## Activity
Go through the entries below and print, exactly, the lines starting at the one with "<p><strong>Inquire or Share" and ending at the one with "<p><strong>Major Market Players</strong></p>", keeping both ends and no others.

## Dataset entries
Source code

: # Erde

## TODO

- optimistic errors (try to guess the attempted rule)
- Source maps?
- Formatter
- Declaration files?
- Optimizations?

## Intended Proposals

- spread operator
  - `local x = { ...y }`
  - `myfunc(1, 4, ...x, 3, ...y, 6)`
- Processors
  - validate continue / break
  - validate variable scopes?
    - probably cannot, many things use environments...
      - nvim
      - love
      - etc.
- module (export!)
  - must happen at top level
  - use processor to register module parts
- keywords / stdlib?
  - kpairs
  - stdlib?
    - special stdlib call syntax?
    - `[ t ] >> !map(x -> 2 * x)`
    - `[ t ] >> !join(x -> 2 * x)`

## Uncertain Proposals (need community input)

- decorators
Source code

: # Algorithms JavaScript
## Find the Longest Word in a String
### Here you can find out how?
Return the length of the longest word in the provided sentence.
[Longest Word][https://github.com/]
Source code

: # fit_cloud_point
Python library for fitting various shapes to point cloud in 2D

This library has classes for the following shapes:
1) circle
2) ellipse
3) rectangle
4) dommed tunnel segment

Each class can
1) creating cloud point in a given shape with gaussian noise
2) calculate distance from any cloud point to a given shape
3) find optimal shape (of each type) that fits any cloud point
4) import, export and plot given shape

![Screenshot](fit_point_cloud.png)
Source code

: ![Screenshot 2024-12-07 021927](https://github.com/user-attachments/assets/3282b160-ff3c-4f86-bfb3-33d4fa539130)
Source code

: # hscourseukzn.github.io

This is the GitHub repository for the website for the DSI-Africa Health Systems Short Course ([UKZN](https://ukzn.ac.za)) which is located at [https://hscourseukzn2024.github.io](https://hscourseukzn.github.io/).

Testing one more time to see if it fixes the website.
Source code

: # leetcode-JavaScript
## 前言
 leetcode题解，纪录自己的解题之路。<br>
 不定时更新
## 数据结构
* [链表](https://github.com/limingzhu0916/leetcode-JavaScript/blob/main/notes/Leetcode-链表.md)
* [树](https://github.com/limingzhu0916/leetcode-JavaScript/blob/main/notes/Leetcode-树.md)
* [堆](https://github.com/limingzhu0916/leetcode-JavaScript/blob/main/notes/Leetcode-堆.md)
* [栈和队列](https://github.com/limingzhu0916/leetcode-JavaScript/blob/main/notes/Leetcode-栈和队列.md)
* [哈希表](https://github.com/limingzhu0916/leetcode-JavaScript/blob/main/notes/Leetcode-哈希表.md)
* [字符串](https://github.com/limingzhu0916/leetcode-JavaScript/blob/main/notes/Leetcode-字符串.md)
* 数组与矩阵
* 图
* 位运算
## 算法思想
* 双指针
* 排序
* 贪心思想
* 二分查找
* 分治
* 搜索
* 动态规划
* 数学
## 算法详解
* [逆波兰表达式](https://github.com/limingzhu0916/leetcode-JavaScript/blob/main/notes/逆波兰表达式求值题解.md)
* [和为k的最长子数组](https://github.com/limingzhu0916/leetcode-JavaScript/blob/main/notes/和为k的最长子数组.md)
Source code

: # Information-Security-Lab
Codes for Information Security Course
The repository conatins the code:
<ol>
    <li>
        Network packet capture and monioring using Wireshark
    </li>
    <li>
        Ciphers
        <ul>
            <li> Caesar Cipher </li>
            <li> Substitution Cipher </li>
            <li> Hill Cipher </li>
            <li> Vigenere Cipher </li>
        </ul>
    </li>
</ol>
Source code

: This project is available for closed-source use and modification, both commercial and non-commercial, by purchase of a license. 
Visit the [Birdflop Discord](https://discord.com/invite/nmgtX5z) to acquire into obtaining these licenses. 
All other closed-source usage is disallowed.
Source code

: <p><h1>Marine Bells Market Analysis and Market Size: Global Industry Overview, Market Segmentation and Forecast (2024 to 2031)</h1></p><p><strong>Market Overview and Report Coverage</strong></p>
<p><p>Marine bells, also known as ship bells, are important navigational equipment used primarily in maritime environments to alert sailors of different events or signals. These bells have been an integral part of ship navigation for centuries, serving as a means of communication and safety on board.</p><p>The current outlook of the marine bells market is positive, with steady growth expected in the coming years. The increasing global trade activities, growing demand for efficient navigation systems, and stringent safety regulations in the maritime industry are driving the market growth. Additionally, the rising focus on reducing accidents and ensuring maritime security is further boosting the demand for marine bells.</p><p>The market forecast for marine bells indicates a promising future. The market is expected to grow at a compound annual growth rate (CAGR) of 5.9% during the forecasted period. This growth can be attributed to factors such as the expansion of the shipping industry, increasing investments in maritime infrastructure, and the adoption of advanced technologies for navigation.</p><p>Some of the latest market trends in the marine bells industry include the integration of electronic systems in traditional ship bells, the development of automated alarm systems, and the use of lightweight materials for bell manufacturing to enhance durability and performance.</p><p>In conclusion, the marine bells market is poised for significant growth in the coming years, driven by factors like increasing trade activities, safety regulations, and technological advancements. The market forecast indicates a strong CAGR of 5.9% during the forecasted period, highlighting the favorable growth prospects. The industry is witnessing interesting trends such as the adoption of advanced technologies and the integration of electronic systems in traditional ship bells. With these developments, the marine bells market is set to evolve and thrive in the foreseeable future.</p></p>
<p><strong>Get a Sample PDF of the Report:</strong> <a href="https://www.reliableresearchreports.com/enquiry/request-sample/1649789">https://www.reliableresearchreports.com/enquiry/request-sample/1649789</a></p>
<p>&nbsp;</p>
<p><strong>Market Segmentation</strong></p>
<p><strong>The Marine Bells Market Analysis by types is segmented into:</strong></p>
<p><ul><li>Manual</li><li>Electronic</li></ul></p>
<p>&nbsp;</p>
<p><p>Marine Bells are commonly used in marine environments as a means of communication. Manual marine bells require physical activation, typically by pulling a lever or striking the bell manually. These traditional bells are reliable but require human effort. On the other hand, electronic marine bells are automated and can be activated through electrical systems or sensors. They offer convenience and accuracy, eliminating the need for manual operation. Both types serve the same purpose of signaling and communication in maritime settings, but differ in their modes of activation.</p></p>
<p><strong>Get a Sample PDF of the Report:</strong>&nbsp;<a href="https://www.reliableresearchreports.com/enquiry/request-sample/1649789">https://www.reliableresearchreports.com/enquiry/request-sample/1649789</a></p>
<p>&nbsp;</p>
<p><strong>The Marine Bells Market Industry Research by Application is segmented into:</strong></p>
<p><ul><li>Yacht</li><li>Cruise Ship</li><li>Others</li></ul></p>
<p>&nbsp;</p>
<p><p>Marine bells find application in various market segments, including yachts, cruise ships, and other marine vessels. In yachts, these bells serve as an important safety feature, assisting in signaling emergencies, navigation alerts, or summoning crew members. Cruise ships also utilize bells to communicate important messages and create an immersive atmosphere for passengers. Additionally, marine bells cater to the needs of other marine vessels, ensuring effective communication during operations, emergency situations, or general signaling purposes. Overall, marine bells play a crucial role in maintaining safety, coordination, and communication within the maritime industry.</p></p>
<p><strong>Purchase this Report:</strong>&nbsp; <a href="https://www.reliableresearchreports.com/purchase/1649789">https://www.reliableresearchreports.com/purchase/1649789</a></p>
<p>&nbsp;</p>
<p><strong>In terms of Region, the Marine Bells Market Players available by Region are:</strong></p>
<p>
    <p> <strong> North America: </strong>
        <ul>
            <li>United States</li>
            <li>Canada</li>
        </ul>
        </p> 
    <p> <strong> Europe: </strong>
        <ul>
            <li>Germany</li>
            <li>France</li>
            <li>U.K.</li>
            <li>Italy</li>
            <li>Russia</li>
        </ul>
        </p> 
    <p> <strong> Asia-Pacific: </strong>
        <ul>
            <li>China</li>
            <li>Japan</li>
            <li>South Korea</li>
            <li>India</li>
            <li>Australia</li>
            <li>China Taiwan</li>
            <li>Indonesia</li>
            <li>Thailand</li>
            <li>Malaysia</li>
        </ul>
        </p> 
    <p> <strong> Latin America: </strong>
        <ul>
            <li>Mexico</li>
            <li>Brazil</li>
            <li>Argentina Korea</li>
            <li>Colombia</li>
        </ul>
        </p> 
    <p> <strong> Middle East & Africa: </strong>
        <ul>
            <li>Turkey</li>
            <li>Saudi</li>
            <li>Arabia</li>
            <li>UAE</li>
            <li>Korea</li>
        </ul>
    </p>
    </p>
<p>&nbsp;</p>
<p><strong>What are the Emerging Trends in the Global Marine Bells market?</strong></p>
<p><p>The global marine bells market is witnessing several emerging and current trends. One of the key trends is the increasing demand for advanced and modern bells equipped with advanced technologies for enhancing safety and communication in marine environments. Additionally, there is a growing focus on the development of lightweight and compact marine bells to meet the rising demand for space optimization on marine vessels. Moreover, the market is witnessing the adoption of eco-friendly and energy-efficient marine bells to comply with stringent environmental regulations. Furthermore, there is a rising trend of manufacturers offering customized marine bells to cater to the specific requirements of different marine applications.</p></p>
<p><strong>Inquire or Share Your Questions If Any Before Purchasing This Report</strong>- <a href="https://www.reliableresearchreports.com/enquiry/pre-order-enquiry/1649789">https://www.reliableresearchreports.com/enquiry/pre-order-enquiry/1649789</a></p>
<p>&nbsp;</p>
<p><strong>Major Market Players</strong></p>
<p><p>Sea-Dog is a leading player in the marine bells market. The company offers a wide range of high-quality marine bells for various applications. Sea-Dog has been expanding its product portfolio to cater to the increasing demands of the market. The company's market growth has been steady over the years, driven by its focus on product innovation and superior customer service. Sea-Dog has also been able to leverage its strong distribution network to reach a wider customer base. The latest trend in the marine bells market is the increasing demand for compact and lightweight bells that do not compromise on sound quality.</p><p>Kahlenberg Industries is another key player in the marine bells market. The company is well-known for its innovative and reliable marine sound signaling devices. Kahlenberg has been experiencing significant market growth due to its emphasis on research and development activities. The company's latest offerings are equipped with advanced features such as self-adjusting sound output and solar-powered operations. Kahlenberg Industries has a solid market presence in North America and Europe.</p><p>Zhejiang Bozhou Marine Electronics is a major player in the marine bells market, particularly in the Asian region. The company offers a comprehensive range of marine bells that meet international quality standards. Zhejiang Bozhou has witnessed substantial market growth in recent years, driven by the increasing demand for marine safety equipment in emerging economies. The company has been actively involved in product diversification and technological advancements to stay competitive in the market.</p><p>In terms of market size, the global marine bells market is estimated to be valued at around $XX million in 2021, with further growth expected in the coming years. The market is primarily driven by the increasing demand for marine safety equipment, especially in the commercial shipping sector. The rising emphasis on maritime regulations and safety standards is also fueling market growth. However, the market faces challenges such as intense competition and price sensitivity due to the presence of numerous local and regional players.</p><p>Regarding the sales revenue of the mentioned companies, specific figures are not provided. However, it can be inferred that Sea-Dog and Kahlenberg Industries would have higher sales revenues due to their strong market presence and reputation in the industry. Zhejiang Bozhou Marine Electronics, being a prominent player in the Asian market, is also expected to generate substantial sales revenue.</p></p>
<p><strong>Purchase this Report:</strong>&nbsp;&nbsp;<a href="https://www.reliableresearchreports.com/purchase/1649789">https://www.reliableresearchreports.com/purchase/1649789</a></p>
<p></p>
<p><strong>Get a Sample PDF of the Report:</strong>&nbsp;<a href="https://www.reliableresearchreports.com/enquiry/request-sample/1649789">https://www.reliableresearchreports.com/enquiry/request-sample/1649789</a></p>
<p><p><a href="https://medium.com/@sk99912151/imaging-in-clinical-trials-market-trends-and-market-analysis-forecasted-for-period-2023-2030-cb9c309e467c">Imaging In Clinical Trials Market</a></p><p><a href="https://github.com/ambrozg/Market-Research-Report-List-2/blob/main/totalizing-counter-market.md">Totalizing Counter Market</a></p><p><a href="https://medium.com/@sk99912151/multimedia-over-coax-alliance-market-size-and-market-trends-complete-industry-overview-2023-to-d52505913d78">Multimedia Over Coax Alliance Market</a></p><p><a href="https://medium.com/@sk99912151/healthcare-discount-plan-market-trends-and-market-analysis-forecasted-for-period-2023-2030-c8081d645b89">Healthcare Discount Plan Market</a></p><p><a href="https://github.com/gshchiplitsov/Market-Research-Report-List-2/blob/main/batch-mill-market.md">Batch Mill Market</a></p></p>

## Answer to the exercise
<p><strong>Inquire or Share Your Questions If Any Before Purchasing This Report</strong>- <a href="https://www.reliableresearchreports.com/enquiry/pre-order-enquiry/1649789">https://www.reliableresearchreports.com/enquiry/pre-order-enquiry/1649789</a></p>
<p>&nbsp;</p>
<p><strong>Major Market Players</strong></p>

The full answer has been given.